The Bonemender (trilogy)
- The Bonemender, Bonemender's Oath, Bonemender's Choice
- Author: Holly Bennett
- Country: United States
- Language: English
- Genre: Young adult novel, Fantasy
- Publisher: Orca Book Publishers
- Published: September 1, 2005 - September 1, 2007
- Media type: Print (paperback), e-book

= The Bonemender =

Fantasy novel series by Holly Bennett

The Bonemender series is a trilogy of young-adult fantasy novels by Holly Bennett between 2005 and 2007 through Orca Book Publishers. The first novel, The Bonemender, was published on September 1, 2005, with the subsequent novels, Bonemender's Oath and Bonemender's Choice publishing on November 1, 2006, and September 1, 2007.

==Synopsis==
The books follow Gabrielle, a young woman that is not only a princess but also possesses special healing abilities. The first book finds her coping with a war on the border of her lands, with the second book showing how she and her brother Tristan deal with its aftermath.
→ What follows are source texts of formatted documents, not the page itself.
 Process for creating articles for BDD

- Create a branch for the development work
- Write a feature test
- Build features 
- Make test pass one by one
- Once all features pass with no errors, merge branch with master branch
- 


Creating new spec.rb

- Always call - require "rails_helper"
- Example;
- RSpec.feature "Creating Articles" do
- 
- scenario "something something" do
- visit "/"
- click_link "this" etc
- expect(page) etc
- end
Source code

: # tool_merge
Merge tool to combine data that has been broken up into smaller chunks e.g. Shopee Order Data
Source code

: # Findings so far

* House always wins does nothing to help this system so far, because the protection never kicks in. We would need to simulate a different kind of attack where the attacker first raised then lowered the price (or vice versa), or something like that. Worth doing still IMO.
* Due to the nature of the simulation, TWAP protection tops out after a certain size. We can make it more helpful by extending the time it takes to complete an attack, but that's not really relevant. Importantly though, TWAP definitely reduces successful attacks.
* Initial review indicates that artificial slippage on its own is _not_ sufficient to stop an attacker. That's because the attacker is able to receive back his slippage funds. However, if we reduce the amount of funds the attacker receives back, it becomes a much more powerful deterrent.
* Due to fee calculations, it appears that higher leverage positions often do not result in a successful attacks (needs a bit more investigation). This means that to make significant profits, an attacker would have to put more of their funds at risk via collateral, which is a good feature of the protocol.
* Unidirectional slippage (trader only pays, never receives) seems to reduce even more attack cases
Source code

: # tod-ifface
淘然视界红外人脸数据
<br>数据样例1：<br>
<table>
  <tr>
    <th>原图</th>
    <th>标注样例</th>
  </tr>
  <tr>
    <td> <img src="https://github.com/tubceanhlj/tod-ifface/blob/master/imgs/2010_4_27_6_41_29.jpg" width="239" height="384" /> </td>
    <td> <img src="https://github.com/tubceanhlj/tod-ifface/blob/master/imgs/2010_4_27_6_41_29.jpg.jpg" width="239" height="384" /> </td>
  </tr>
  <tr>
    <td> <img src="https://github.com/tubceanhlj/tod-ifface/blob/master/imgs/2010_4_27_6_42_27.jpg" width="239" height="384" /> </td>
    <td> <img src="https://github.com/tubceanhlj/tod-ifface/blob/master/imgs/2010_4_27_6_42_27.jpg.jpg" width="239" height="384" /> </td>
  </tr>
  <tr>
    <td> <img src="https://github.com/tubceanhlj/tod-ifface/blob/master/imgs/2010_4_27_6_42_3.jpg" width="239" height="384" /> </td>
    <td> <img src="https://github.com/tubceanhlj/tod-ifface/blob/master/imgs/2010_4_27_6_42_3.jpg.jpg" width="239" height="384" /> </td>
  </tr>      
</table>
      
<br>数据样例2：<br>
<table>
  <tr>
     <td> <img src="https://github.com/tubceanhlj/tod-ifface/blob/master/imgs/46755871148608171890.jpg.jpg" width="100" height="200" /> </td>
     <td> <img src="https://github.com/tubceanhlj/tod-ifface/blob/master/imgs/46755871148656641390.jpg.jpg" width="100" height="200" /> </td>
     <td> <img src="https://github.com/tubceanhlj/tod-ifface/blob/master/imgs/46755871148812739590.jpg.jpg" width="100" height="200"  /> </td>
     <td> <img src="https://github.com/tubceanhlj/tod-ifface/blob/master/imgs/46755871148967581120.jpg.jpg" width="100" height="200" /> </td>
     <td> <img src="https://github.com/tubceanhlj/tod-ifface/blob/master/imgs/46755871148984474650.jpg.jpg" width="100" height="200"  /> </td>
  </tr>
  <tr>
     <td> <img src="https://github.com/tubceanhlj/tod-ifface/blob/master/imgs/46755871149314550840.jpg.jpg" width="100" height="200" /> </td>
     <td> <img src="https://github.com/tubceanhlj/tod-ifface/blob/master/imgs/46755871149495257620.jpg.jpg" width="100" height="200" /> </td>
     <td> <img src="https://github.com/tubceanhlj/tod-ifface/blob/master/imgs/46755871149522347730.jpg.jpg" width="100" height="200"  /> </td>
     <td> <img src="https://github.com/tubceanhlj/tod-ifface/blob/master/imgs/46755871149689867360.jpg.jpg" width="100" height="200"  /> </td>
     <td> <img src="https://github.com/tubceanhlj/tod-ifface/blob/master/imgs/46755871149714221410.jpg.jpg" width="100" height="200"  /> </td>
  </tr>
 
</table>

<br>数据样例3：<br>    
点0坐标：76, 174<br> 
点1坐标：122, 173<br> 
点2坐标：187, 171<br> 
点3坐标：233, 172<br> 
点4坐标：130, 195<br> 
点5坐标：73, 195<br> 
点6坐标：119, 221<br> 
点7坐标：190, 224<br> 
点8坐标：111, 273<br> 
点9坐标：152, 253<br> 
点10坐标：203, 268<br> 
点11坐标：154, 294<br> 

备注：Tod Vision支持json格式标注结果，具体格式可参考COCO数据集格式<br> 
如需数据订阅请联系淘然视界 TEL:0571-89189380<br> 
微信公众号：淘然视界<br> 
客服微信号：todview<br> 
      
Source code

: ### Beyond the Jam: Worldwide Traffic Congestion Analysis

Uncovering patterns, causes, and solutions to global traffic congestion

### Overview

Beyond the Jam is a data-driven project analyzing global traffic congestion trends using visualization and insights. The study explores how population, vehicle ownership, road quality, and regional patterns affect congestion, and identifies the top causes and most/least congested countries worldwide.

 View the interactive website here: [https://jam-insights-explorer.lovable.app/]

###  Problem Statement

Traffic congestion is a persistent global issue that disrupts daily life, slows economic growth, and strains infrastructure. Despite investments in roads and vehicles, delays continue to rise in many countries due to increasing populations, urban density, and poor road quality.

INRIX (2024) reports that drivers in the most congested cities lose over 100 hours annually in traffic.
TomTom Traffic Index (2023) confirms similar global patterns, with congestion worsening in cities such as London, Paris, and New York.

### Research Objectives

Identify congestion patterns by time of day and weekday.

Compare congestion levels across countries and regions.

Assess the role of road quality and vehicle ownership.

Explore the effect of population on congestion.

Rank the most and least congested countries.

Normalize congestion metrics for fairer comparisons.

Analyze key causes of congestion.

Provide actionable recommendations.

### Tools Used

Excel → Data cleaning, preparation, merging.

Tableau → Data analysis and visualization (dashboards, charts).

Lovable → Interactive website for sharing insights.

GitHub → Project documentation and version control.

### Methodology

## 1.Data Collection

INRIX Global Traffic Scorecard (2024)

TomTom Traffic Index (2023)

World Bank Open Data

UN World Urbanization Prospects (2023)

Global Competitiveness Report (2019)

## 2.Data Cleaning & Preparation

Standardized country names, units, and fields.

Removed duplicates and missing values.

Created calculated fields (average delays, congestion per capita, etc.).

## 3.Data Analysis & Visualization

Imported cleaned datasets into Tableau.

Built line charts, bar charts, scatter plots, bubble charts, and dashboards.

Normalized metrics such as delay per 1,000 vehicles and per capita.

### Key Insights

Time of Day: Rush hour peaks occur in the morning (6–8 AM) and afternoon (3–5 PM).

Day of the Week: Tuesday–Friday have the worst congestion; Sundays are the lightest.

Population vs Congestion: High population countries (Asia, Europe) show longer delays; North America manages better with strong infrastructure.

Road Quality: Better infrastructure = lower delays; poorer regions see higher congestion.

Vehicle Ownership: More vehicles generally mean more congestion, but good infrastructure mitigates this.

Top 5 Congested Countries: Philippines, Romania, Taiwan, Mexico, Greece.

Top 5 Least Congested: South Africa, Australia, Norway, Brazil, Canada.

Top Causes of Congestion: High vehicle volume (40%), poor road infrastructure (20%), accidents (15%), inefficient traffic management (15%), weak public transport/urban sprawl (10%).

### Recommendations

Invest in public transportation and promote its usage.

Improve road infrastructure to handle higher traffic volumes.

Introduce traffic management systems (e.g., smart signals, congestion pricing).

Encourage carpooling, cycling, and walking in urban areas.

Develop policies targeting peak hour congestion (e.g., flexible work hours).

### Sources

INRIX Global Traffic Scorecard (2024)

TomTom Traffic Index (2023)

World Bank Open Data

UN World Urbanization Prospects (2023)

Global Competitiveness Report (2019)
The final book has Gabrielle travelling overseas and dealing with a deadly plague known as the "Gray Veil".

==Novels in series==
1. The Bonemender (2005) ISBN 978-1-5514-3336-3
2. Bonemender's Oath (2006) ISBN 978-1-5514-3443-8
3. Bonemender's Choice (2007) ISBN 978-1-5514-3718-7

==Reception==
Critical reception for the books was positive, with the School Library Journal reviewing all three books in the series and giving the first a positive review. The Quill & Quire gave a mostly positive review, commenting that it took Bennett "a while to find her footing" but that she "captures with vigorous realism the bloodiness, brutality, and hardship of war".